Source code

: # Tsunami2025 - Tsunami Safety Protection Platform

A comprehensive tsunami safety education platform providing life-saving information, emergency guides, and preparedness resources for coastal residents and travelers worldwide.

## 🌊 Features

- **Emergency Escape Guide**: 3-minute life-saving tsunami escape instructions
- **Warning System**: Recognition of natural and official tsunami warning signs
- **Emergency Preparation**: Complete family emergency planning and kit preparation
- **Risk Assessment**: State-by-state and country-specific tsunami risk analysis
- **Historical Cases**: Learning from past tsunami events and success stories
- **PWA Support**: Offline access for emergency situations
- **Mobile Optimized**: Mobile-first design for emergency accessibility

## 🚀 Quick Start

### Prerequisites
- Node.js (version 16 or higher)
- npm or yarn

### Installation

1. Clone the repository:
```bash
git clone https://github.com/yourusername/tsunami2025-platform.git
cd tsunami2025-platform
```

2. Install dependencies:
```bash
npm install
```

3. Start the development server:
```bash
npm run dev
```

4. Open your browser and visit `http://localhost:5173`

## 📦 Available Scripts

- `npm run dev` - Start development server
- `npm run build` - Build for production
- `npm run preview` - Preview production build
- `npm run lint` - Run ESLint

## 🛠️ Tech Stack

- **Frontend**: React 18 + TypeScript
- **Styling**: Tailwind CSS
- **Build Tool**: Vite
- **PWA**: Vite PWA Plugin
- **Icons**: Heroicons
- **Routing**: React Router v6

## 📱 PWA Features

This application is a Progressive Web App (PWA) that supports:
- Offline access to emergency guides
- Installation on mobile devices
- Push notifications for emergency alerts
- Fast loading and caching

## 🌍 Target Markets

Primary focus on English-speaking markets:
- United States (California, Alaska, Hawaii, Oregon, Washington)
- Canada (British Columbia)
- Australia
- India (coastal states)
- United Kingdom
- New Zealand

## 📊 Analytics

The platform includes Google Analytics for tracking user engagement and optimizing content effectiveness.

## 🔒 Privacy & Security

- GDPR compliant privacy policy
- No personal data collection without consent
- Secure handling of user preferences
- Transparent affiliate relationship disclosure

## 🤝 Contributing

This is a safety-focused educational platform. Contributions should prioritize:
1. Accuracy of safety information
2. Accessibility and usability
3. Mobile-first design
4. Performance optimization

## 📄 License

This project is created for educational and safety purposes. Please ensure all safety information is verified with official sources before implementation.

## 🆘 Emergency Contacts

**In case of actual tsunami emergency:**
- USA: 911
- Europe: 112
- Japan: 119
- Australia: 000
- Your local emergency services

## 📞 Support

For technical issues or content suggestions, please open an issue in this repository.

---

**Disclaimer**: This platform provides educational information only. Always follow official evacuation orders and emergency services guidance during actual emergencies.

********

* Activity:
Looking at the entries above, can you reproduce exactly the lines from the one that holds "2. Accessibility and usability" through the one that holds "- Your local emergency services", and only those?

* Reply:
2. Accessibility and usability
3. Mobile-first design
4. Performance optimization

## 📄 License

This project is created for educational and safety purposes. Please ensure all safety information is verified with official sources before implementation.

## 🆘 Emergency Contacts

**In case of actual tsunami emergency:**
- USA: 911
- Europe: 112
- Japan: 119
- Australia: 000
- Your local emergency services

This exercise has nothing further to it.